The actual JavaScript functions can be either contained within the .kon file, or they can be referenced from external JavaScript files. I do prefer to use external files, as then my editor can syntax-highlight them properly, and at least there's a little separation between layout and code. The logic itself in a typical widget tends to fall into two main categories:

  • The widget retrieves and presents live data from a local system or a local application (CPU load, current iTunes playlist for example). In this case, the JavasScript code executes a system call, or executes a command through an application's API interface. A runCommandinBg() JavaScript method enables this to be executed in an asynchronous manner, not blocking the main widget thread.

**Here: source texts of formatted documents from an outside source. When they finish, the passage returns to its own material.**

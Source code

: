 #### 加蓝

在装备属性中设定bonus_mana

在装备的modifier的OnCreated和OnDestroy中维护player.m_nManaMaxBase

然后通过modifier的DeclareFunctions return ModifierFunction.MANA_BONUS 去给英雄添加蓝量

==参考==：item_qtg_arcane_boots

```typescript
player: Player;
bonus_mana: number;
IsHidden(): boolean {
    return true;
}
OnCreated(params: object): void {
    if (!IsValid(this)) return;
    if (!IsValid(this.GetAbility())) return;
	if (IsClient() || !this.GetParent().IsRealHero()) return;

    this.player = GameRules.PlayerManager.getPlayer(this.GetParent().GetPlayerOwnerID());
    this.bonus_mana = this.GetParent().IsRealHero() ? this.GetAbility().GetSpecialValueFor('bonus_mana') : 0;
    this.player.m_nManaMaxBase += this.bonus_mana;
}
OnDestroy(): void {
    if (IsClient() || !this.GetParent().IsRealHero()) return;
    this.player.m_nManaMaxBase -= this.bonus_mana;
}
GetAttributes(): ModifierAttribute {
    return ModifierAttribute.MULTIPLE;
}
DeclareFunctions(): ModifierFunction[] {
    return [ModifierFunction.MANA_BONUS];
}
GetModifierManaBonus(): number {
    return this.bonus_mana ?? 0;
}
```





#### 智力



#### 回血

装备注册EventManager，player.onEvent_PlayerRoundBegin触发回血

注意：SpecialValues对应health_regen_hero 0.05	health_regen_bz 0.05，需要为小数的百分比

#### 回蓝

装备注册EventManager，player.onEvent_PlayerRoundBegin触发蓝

To enable more elaborate cross-platform widget implementations, there's a large set of Unix commands installed with the Windows version.

  • The widget retrieves live data from the Internet, using a HTTP request, parsing and displaying the response in a graphically rich form. As far as I was able to see, there's no XML parser within the Konfabulator JavaScript API, so typically the returned HTML pages or XML response is parsed using string mungling code. The stock ticker widget example widget uses a JavaScript library called xmldom.js, which is a good candidate for reuse for any XML HTTP based interaction, presenting a DOM-like object interface to the parsed XML document.

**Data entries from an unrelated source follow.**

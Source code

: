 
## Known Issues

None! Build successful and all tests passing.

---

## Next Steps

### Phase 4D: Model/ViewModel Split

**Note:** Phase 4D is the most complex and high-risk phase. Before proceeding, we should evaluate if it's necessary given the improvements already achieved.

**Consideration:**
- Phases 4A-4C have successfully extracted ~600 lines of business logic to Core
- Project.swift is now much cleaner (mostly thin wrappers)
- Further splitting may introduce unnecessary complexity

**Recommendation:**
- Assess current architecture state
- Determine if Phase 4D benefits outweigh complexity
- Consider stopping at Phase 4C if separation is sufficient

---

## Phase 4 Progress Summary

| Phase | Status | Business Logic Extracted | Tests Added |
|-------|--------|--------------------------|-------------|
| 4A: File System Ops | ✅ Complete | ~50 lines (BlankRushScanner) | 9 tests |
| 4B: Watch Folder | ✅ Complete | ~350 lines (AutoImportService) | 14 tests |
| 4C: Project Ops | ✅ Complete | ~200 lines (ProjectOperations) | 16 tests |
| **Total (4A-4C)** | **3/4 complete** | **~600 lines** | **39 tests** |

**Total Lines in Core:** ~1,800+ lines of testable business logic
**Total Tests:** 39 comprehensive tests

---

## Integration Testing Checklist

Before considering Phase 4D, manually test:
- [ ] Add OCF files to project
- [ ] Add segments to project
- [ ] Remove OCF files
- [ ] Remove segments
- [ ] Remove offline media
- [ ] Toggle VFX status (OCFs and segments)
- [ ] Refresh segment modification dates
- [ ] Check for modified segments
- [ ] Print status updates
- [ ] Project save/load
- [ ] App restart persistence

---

Figure 5. Last section of the .kon file

Last section of the .kon file

The last section of the widget definition file describes the various configurable properties of the application. The preferences panel is the available for each widget with some default attributes. Additional attributes can be added to the main preferences panel, or custom tabs can be added to contain more structured preferences. There's no extensive persistency framework included with Konfabulator, however these attributes are automatically persisted in the registry.

Packaging and Publishing

After completing your custom widget, you can package it (following the detailed instructions in the Konfabulator documentation), and publish it in the Widget Gallery hosted by Konfabulator/Yahoo. There's a widget available which prepares the zip archives, but I couldn't resist my "enterprise development" "repeatable automated build" tendencies, and I've created a batch build file, which uses an XML parser to check if the .kon file is well-formed, then zips it with the free InfoZip tool.

@ECHO OFF 
set WIDGET_NAME=FXHistory 
 
set INFOZIP_PATH=c:\work\zip 
set XERCES_PATH=c:\work\xerces 
 
%XERCES_PATH%\PParse .\%WIDGET_NAME%.widget\Contents\%WIDGET_NAME%.kon 
 
IF ERRORLEVEL 1 GOTO ValidationError 
%INFOZIP_PATH%\zip build\%WIDGET_NAME%.widget -r .\%WIDGET_NAME%.widget 
GOTO End 
 
:ValidationError 
@ECHO Validation Error 
 
:End 
@ECHO Build finished

With my predominantly programmer background, I have found Konfabulator development somewhat orthogonal to my way of development. I think the target audience is more on the side of JavaScript-capable Web Designers rather than code-oriented programmers. Nevertheless it's a nice and free application to make our boring Windows desktops more engaging and responsive, and widgets are a nice way to code quick and frequently used mini apps.